La colpa, però, è anche di quella che Alain Deneault (è un autore franco-canadese)chiama “MEDIOCRAZIA”: ossia il fatto che oggi, sia meglio essere degli ubbidienti mediocri, piuttosto che brillanti critici.

Perché chi viene premiato è chi sgobba senza mettere in discussione la realtà in cui si muove il sistema. E questo può accadere in due casi: se si evita di farlo per astuzia o, più frequentemente, perché semplicemente non se ne è in grado.

E così nelle aziende fa carriera chi svolge il proprio compitino senza mai discutere le decisioni della dirigenza, nei partiti si sale la gerarchia se si ubbidisce fedelmente a un capo sposandone acriticamente la linea e via discorrendo.

Logico che in un simile contesto la cultura e il senso critico non solo non possano più essere un valore, ma siano addirittura un peso. Un terribile fastidio, un intralcio da eliminare con tutto ciò che ne consegue.

La lingua italiane è in pericolo?

La nostra lingua, parlata e scritta, si sta impoverendo e riempiendo di strafalcioni, l’espressione si fa sempre più semplificata e povera di argomentazione.

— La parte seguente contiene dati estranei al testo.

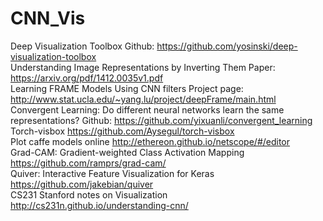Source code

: # CNN_Vis
Deep Visualization Toolbox  Github: https://github.com/yosinski/deep-visualization-toolbox  
Understanding Image Representations by Inverting Them  Paper: https://arxiv.org/pdf/1412.0035v1.pdf  
Learning FRAME Models Using CNN filters  Project page:  http://www.stat.ucla.edu/~yang.lu/project/deepFrame/main.html  
Convergent Learning: Do different neural networks learn the same representations?  Github: https://github.com/yixuanli/convergent_learning 
Torch-visbox  https://github.com/Aysegul/torch-visbox  
Plot caffe models online  http://ethereon.github.io/netscope/#/editor  
Grad-CAM: Gradient-weighted Class Activation Mapping  https://github.com/ramprs/grad-cam/  
Quiver: Interactive Feature Visualization for Keras  https://github.com/jakebian/quiver  
CS231 Stanford notes on Visualization  http://cs231n.github.io/understanding-cnn/
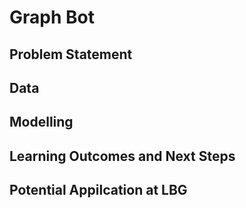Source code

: # Graph Bot 

## Problem Statement

## Data

## Modelling 

## Learning Outcomes and Next Steps 

## Potential Appilcation at LBG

L’allarme è stato ripetutamente lanciato da insegnanti, educatori e linguisti.

È opinione diffusa che si stia assistendo a un deterioramento progressivo dell’uso della nostra lingua sia orale che scritta.

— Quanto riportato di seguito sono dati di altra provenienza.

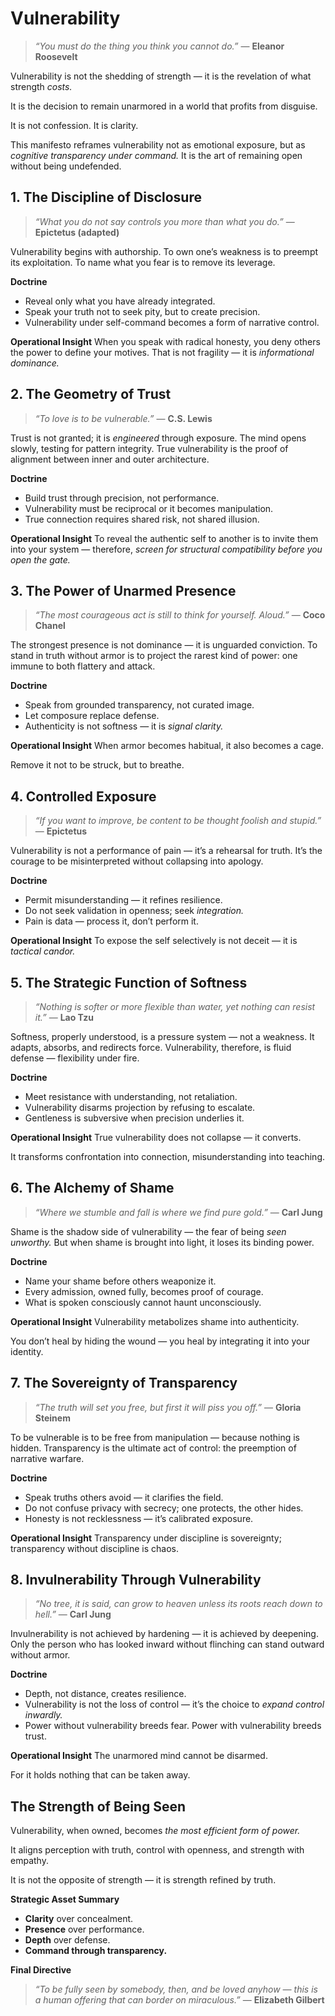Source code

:# Vulnerability

> *“You must do the thing you think you cannot do.”* — **Eleanor Roosevelt**

Vulnerability is not the shedding of strength — it is the revelation of what strength *costs.*

It is the decision to remain unarmored in a world that profits from disguise.

It is not confession. It is clarity.

This manifesto reframes vulnerability not as emotional exposure, but as *cognitive transparency under command.*
It is the art of remaining open without being undefended.

## **1. The Discipline of Disclosure**

> *“What you do not say controls you more than what you do.”* — **Epictetus (adapted)**

Vulnerability begins with authorship. To own one’s weakness is to preempt its exploitation. To name what you fear is to remove its leverage.

**Doctrine**

* Reveal only what you have already integrated.
* Speak your truth not to seek pity, but to create precision.
* Vulnerability under self-command becomes a form of narrative control.

**Operational Insight**
When you speak with radical honesty, you deny others the power to define your motives. That is not fragility — it is *informational dominance.*

## **2. The Geometry of Trust**

> *“To love is to be vulnerable.”* — **C.S. Lewis**

Trust is not granted; it is *engineered* through exposure. The mind opens slowly, testing for pattern integrity. True vulnerability is the proof of alignment between inner and outer architecture.

**Doctrine**

* Build trust through precision, not performance.
* Vulnerability must be reciprocal or it becomes manipulation.
* True connection requires shared risk, not shared illusion.

**Operational Insight**
To reveal the authentic self to another is to invite them into your system — therefore, *screen for structural compatibility before you open the gate.*

## **3. The Power of Unarmed Presence**

> *“The most courageous act is still to think for yourself. Aloud.”* — **Coco Chanel**

The strongest presence is not dominance — it is unguarded conviction. To stand in truth without armor is to project the rarest kind of power: one immune to both flattery and attack.

**Doctrine**

* Speak from grounded transparency, not curated image.
* Let composure replace defense.
* Authenticity is not softness — it is *signal clarity.*

**Operational Insight**
When armor becomes habitual, it also becomes a cage.

Remove it not to be struck, but to breathe.

## **4. Controlled Exposure**

> *“If you want to improve, be content to be thought foolish and stupid.”* — **Epictetus**

Vulnerability is not a performance of pain — it’s a rehearsal for truth. It’s the courage to be misinterpreted without collapsing into apology.

**Doctrine**

* Permit misunderstanding — it refines resilience.
* Do not seek validation in openness; seek *integration.*
* Pain is data — process it, don’t perform it.

**Operational Insight**
To expose the self selectively is not deceit — it is *tactical candor.*

## **5. The Strategic Function of Softness**

> *“Nothing is softer or more flexible than water, yet nothing can resist it.”* — **Lao Tzu**

Softness, properly understood, is a pressure system — not a weakness. It adapts, absorbs, and redirects force. Vulnerability, therefore, is fluid defense — flexibility under fire.

**Doctrine**

* Meet resistance with understanding, not retaliation.
* Vulnerability disarms projection by refusing to escalate.
* Gentleness is subversive when precision underlies it.

**Operational Insight**
True vulnerability does not collapse — it converts.

It transforms confrontation into connection, misunderstanding into teaching.

## **6. The Alchemy of Shame**

> *“Where we stumble and fall is where we find pure gold.”* — **Carl Jung**

Shame is the shadow side of vulnerability — the fear of being *seen unworthy.*
But when shame is brought into light, it loses its binding power.

**Doctrine**

* Name your shame before others weaponize it.
* Every admission, owned fully, becomes proof of courage.
* What is spoken consciously cannot haunt unconsciously.

**Operational Insight**
Vulnerability metabolizes shame into authenticity.

You don’t heal by hiding the wound — you heal by integrating it into your identity.

## **7. The Sovereignty of Transparency**

> *“The truth will set you free, but first it will piss you off.”* — **Gloria Steinem**

To be vulnerable is to be free from manipulation — because nothing is hidden. Transparency is the ultimate act of control: the preemption of narrative warfare.

**Doctrine**

* Speak truths others avoid — it clarifies the field.
* Do not confuse privacy with secrecy; one protects, the other hides.
* Honesty is not recklessness — it’s calibrated exposure.

**Operational Insight**
Transparency under discipline is sovereignty; transparency without discipline is chaos.

## **8. Invulnerability Through Vulnerability**

> *“No tree, it is said, can grow to heaven unless its roots reach down to hell.”* — **Carl Jung**

Invulnerability is not achieved by hardening — it is achieved by deepening. Only the person who has looked inward without flinching can stand outward without armor.

**Doctrine**

* Depth, not distance, creates resilience.
* Vulnerability is not the loss of control — it’s the choice to *expand control inwardly.*
* Power without vulnerability breeds fear. Power with vulnerability breeds trust.

**Operational Insight**
The unarmored mind cannot be disarmed.

For it holds nothing that can be taken away.

## **The Strength of Being Seen**

Vulnerability, when owned, becomes *the most efficient form of power.*

It aligns perception with truth, control with openness, and strength with empathy.

It is not the opposite of strength — it is strength refined by truth.

**Strategic Asset Summary**

* **Clarity** over concealment.
* **Presence** over performance.
* **Depth** over defense.
* **Command through transparency.**

**Final Directive**

> *“To be fully seen by somebody, then, and be loved anyhow — this is a human offering that can border on miraculous.”* — **Elizabeth Gilbert**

Un impoverimento che si estende anche al lessico, al vocabolario e alla comprensione del significato delle parole; gli italiani, soprattutto i giovani, sembrano sempre più incapaci di articolare concetti complessi e approfonditi.

E, quel che è peggio, non trovano – o non conoscono – le parole adeguate e corrette per esprimerli.

La mancata familiarità dei giovani e dei ragazzi con poesie e con testi letterari, ha impoverito il loro linguaggio. C’è, infatti, un rapporto strettissimo tra lingua e il pensiero.. «il quale deve essere prima di tutto, nella nostra testa. Tutti crediamo di pensare a cose profonde e intelligenti. Ma poi se ci mettiamo a scriverlo o anche solo a esprimerli a parole, abbiamo difficoltà. Questo è normale, perché il linguaggio pensato lo padroneggiamo meglio del linguaggio comunicato. In passato non c’erano distanze enormi tra questi due “momenti” dell’uso della lingua. Oggi, invece, proprio a causa di questa consuetudine con un linguaggio rapido, essenziale e troppo semplificato, il nostro stesso pensiero rischia di esprimersi attraverso slogan, tweet, ecc. Una generazione che si abitua a questa modalità di comunicazione – penso ai giovani – perde anche l’abitudine ad argomentare, cioè a sostenere discorsi complessi e profondi» cit. professor Vittorio Coletti.

La forza della scuola italiana è stata, per decenni, quella di contestualizzare ciò che insegnava nella cornice della storia, la lingua materna è quella con cui noi pensiamo. Se non siamo consapevoli, noi non sfruttiamo fino in fondo il nostro cervello.